*** Information given ***

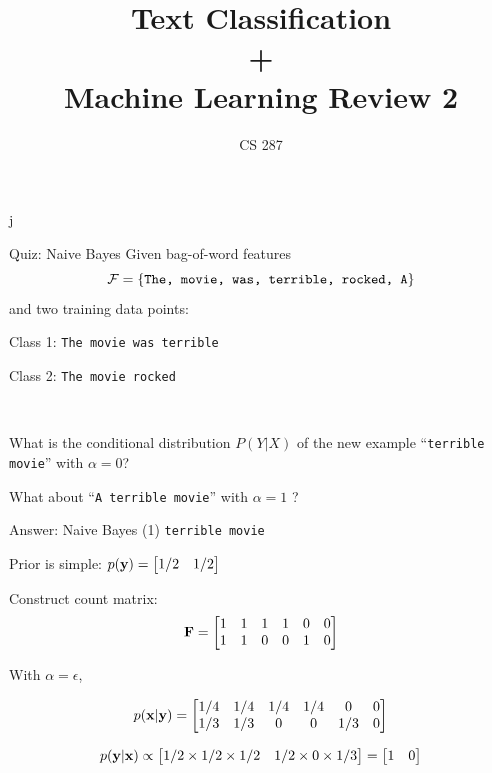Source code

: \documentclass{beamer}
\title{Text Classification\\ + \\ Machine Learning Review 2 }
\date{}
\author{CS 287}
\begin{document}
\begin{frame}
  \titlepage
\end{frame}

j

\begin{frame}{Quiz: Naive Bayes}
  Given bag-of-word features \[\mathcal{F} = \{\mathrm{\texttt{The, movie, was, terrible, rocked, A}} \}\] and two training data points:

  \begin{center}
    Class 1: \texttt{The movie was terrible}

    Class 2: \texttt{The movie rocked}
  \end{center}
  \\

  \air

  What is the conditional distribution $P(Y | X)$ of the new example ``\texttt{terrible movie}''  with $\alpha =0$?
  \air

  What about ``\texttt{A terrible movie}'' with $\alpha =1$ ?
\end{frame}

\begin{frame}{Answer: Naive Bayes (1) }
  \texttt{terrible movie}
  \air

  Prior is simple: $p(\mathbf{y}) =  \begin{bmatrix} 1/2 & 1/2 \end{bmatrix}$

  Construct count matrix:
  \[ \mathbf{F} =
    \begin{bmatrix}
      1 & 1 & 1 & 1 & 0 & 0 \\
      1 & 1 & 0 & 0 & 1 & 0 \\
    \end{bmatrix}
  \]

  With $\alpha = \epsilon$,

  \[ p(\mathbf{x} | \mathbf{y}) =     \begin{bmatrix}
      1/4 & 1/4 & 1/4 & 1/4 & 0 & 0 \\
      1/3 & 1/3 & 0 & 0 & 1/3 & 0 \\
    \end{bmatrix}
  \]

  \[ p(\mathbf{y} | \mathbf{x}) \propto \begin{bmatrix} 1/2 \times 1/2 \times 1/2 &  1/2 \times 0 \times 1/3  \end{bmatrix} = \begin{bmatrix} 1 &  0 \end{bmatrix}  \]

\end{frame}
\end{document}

***

• Instructions for the task:
Set down exactly what runs from the line containing "1/2 \times 1/2" through the last line above, both lines included.

• Exercise response:
  \[ p(\mathbf{y} | \mathbf{x}) \propto \begin{bmatrix} 1/2 \times 1/2 \times 1/2 &  1/2 \times 0 \times 1/3  \end{bmatrix} = \begin{bmatrix} 1 &  0 \end{bmatrix}  \]

\end{frame}
\end{document}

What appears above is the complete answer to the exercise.